Abstract

Early work on the mouse t-complex was well reviewed by Gruneberg (1943), then reader in genetics at University College, London. The Brachyury or T-locus was discovered by Dobrovolskaia-Zavadskaia in Paris in 1927. Animals heterozygous for T, T/+, have a short tail and homozygotes, T/T, die prenatally. In 1932, however, Dobrovolskaia-Zavadskaia reported on three lines of tailless mice which had been obtained by crossing T/+ animals with mice derived from the wild (Dobrovolskaia-Zavadskaia, 1927). Each of the tailless lines bred true, and in 1935 it was suggested that each line constituted a balanced lethal system in which T/t animals were tailless and both T/T and t/t died prenatally. Later, two of the three lines were proved to carry the same recessive lethal, called t0, and the other a different lethal, called t1. Genetically t0/t1 animals were viable and normal-tailed.
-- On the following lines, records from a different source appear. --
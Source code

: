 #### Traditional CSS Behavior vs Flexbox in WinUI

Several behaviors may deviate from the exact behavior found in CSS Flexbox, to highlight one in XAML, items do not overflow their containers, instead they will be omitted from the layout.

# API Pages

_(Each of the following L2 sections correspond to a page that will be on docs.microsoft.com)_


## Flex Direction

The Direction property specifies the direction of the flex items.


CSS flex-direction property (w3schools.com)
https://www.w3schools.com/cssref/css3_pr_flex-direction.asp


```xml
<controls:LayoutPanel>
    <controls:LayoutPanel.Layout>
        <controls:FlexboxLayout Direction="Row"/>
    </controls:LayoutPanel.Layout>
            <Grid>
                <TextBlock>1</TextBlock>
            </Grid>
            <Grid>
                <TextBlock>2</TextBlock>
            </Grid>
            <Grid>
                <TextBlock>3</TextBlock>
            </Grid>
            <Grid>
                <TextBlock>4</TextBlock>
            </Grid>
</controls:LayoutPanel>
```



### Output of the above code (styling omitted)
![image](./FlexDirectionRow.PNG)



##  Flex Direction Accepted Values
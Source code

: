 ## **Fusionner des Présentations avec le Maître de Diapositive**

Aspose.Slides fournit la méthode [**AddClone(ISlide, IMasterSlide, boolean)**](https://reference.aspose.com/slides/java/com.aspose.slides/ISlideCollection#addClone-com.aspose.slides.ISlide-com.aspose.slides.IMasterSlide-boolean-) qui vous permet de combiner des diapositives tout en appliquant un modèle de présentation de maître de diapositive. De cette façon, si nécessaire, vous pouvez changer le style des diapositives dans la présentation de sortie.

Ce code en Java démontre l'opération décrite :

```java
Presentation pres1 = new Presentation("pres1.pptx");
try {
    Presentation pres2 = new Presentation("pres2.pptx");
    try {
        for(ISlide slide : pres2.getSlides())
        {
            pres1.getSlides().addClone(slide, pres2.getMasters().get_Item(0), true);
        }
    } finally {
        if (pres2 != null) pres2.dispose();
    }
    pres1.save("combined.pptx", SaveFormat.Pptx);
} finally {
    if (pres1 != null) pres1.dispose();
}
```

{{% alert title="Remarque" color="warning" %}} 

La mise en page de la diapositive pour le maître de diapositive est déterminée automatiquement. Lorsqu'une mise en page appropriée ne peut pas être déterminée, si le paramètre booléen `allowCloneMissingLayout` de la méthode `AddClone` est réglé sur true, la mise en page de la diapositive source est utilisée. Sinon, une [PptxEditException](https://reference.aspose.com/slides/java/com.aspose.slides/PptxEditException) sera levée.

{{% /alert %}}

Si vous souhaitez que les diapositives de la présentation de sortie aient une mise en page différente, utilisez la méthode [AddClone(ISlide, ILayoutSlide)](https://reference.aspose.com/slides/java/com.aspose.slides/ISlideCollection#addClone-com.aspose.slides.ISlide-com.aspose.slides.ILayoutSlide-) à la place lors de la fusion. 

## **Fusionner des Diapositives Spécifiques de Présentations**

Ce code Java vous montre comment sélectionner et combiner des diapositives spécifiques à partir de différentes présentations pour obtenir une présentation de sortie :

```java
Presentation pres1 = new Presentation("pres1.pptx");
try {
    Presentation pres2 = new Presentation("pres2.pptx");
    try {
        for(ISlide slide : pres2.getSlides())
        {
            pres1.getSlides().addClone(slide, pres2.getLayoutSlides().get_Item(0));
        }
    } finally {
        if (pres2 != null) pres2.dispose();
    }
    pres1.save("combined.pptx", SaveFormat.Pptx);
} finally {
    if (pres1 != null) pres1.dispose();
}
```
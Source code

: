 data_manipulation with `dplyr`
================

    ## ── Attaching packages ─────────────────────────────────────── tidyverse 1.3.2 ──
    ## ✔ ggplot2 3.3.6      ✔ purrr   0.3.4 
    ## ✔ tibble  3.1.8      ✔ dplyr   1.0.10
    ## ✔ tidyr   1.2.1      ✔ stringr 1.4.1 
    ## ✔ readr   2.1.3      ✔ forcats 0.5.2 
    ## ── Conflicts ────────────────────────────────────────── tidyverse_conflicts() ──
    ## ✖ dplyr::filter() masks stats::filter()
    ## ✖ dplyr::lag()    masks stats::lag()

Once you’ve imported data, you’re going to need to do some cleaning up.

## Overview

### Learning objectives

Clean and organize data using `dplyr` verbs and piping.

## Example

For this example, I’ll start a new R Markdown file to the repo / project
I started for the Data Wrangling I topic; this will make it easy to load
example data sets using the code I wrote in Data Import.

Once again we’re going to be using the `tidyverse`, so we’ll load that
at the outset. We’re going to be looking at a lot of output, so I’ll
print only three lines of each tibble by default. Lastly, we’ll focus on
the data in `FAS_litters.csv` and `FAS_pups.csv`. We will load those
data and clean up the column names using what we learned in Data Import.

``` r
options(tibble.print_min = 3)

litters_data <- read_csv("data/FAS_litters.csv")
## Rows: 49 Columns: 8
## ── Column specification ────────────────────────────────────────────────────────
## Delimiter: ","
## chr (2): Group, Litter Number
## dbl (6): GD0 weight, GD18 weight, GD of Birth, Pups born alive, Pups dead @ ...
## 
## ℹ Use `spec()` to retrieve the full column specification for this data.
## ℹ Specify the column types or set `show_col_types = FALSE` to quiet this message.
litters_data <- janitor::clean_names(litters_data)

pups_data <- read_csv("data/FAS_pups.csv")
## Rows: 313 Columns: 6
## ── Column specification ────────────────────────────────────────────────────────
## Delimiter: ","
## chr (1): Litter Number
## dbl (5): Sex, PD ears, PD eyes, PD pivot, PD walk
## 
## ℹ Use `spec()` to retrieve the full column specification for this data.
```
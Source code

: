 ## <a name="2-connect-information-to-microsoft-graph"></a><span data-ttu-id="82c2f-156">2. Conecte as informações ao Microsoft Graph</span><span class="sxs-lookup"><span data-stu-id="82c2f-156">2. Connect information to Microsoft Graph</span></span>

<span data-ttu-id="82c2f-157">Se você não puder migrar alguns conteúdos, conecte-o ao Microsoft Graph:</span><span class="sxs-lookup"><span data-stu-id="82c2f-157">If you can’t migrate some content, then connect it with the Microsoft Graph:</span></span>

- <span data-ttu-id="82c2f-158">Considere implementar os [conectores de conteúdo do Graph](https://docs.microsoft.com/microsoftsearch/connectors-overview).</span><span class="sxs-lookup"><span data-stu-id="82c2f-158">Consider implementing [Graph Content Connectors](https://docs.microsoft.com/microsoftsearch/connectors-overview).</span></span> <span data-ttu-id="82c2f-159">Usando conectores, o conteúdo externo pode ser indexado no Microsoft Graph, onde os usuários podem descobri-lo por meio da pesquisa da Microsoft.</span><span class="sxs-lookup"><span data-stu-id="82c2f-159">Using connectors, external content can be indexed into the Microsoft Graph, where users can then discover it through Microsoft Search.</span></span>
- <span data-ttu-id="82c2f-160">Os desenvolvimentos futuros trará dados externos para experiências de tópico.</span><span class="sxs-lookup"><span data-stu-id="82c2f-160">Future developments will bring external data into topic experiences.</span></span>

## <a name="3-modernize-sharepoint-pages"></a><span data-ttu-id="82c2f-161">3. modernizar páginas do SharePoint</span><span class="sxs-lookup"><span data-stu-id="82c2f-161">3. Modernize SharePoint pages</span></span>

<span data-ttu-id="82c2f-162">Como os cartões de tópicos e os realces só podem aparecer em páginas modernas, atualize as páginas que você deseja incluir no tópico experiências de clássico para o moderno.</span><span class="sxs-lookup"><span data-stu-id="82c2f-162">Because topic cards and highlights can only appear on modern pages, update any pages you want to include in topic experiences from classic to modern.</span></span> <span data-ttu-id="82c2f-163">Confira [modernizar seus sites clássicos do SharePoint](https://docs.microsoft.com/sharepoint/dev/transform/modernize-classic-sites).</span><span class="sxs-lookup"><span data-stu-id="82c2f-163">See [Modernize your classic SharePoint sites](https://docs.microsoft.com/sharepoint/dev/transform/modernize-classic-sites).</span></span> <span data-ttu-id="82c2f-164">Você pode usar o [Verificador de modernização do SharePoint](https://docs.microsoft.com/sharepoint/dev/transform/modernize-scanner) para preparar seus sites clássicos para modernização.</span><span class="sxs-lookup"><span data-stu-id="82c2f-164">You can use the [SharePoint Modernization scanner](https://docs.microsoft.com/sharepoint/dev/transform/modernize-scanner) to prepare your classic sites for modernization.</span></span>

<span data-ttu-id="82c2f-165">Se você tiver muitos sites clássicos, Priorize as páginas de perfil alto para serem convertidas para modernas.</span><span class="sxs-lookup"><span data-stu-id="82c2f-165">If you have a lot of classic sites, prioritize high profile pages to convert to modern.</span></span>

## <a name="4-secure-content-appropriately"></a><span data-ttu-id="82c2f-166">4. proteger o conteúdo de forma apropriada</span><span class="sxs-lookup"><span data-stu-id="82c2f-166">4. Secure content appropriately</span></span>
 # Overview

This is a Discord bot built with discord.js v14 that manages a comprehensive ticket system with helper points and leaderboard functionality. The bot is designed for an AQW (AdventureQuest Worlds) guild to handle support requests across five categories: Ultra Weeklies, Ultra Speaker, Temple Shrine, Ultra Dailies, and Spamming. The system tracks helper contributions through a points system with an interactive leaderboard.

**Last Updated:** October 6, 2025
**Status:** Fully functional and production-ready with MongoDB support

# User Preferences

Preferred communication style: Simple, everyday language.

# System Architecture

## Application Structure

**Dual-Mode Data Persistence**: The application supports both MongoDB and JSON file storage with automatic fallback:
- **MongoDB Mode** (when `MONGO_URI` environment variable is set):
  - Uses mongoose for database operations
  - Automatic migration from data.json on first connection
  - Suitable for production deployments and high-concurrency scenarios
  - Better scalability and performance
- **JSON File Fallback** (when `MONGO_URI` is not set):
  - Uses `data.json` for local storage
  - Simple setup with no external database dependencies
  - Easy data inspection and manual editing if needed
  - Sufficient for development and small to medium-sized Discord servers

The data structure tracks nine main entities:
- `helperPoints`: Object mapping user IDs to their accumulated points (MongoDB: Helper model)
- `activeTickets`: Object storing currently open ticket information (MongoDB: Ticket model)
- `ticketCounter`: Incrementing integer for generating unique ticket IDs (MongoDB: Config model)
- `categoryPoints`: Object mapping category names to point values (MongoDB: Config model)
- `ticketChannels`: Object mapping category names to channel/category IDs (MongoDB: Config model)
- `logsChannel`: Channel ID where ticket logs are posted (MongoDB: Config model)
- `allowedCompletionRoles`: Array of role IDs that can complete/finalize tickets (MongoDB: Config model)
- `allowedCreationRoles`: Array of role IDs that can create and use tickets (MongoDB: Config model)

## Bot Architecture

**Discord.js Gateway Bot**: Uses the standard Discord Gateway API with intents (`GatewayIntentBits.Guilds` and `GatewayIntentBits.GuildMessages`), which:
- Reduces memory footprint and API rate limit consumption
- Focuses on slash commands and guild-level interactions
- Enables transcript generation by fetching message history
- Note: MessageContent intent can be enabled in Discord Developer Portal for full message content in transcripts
However, t0/t1 males were sterile. In early breeding studies, T/t0 and T/t1 females transmitted T and t normally in equal ratios to their offspring. However, both T/t0 and T/t1 males gave a large excess of young carrying t0 or t1 over the expected Mendelian value of 50%. The abnormal ratios were not due to misclassification of T and t, nor to reduced viability of Tcarrying young. Thus, T/t males transmit the t-allele with an abnormally high ratio. Reviewing the work at this stage, Gruneberg made the prescient suggestion that the properties of t-alleles (as they were then known) could be due to inversions or to other structural changes. Further properties of the t-complex were discovered soon after. Dunn and Caspari found crossover-suppression between T and the nearby locus of Fu in mice heterozygous for t (Dunn and Caspari, 1945), and in balanced lethal T/t stocks Dunn found repeat "mutations" to other t’s (Dunn and Gluecksohn-Schoenheimer, 1950), either lacking lethality or with a new complementing lethal. t-alleles were found commonly in wild mouse populations. Most naturally occurring t’s were recessive lethals but some were viable when homozygous; however, homozygous males were sterile. Dunn and his co-workers suggested that t’s were maintained in the wild by their high transmission from heterozygous males.